Overview
Galeria Francisco Fino presents the first exhibition of Helena Almeida (Lisbon, 1934 – Sintra, 2018) at the gallery, bringing together a selection of works produced between the 1970s and the 2000s. The exhibition proposes a journey through different moments of the artist’s practice, highlighting the consistency of an investigation that, over several decades, persistently questioned the limits of painting and drawing, displacing them toward a territory where body, gesture, and image become inseparable.

 

Since the late 1960s, Helena Almeida developed a singular practice within both the Portuguese and international contemporary art contexts, marked by an ongoing reflection on the conditions of possibility of painting. Trained as a painter at the School of Fine Arts in Lisbon, the artist began her trajectory at a moment when traditional disciplinary categories were being widely challenged. Her work emerges from this critical context, but asserts itself above all through a deeply self-reflexive inquiry in which the very act of painting and drawing becomes the object of analysis.

 

One of the decisive gestures within this investigation lies in the introduction of the artist’s own body into the space of the work. From the late 1960s onwards, Helena Almeida began to use photography as a means of constructing her pieces, recording actions performed before the camera in which her body engages directly with elements associated with pictorial and drawing practices—line, pigment, gesture, and the limits of the support.
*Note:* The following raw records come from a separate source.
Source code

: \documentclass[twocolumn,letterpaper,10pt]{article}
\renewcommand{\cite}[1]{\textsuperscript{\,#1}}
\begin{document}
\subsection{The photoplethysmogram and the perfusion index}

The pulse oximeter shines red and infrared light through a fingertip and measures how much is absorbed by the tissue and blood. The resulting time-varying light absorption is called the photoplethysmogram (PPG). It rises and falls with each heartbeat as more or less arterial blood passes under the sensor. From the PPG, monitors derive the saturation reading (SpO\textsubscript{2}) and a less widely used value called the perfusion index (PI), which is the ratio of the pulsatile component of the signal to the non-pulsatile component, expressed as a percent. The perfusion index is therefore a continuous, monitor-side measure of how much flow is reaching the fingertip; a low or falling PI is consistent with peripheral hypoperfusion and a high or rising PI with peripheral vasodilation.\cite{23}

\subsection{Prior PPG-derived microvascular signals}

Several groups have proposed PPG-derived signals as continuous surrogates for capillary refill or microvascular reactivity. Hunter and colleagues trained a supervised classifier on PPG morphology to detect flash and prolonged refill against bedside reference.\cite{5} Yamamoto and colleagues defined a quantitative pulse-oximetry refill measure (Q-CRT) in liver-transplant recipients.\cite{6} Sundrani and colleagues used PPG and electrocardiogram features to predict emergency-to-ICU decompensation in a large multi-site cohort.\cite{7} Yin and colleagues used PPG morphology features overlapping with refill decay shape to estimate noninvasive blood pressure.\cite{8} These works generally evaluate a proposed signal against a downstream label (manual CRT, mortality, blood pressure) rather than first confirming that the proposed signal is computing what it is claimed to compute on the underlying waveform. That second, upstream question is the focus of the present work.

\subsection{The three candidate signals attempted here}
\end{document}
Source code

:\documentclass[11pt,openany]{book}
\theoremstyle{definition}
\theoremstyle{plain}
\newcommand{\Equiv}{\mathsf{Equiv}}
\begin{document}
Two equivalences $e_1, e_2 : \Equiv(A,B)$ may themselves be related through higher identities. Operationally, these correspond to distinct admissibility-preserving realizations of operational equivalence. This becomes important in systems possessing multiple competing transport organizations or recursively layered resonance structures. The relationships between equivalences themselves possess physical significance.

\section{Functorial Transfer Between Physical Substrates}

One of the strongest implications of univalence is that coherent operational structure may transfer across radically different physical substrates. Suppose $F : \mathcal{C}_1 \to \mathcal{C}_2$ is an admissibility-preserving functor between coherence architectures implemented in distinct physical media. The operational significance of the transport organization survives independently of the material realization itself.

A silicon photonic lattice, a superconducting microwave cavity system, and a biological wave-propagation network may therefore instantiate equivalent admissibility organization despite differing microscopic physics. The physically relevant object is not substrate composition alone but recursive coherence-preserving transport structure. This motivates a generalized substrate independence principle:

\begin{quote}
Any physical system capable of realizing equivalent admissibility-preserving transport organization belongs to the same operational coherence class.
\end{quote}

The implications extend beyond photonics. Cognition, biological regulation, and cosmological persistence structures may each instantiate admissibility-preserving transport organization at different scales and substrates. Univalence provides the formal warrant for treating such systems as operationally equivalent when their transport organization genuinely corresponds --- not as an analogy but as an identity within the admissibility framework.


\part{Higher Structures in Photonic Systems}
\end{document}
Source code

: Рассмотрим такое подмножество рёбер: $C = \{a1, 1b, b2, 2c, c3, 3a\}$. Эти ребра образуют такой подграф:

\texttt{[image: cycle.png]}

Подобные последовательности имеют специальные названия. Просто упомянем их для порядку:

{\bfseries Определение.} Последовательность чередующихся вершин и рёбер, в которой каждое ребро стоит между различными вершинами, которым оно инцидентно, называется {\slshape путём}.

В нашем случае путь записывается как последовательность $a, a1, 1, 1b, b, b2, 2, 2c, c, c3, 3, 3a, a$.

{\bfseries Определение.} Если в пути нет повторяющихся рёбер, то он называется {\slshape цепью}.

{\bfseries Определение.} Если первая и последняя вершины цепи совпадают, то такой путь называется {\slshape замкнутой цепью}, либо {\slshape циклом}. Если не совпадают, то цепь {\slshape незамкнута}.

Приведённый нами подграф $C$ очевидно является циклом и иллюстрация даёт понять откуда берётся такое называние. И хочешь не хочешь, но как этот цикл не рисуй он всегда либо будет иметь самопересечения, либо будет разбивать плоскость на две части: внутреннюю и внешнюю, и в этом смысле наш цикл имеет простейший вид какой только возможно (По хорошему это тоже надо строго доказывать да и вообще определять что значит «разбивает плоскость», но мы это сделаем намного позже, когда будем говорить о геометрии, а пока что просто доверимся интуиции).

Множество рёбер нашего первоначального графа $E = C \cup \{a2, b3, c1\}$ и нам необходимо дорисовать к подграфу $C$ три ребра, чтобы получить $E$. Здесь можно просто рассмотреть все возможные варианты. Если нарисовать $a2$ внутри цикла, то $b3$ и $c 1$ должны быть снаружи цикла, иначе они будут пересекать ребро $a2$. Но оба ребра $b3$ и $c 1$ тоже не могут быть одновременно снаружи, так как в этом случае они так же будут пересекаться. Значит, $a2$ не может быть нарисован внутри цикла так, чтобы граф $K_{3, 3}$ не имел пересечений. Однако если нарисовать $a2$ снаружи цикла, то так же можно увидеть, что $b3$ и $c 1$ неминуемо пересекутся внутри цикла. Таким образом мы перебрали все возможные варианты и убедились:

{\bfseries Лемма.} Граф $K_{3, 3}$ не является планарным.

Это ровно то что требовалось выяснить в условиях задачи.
Photography thus ceases to function as a mere documentary record and instead becomes the final site of the work, where performative action, pictorial thought, and visual construction converge.

 

Within this process, the body emerges simultaneously as subject, instrument, and material of the work. By occupying the space of the image, it renders visible a set of tensions fundamental to the artist’s practice: between presence and representation, between gesture and inscription, and between the physical space of action and the two-dimensional plane of the image. Lines that seem to extend beyond the paper, stains of color that suspend the gesture, or movements suggesting resistance and displacement become recurring elements within a visual vocabulary that continuously questions the limits of the pictorial field.

 

Over the decades, this investigation develops through an increasingly refined economy of means, while maintaining a remarkable conceptual coherence. In the works produced between the 1970s and the 2000s—gathered here—it becomes evident that the same question persists: how to inhabit the space of painting without being confined to the surface of the canvas. The artist’s response takes the form of a dispositif in which painting, drawing, photography, and performance are deeply intertwined, allowing the pictorial gesture to expand toward the body and into space.

 

Rather than representing the body, Helena Almeida places it in situation, making it the site where the work occurs. It is within this zone of tension between action and image that her work unfolds, proposing a radical reconfiguration of the relationships between body, support, and representation.

 

The exhibition at Galeria Francisco Fino brings together a group of works that testify to the continuity and depth of this research across different moments in the artist’s trajectory, underscoring the singularity of a practice that transformed painting into a field of experience where image, gesture, and presence become inseparable.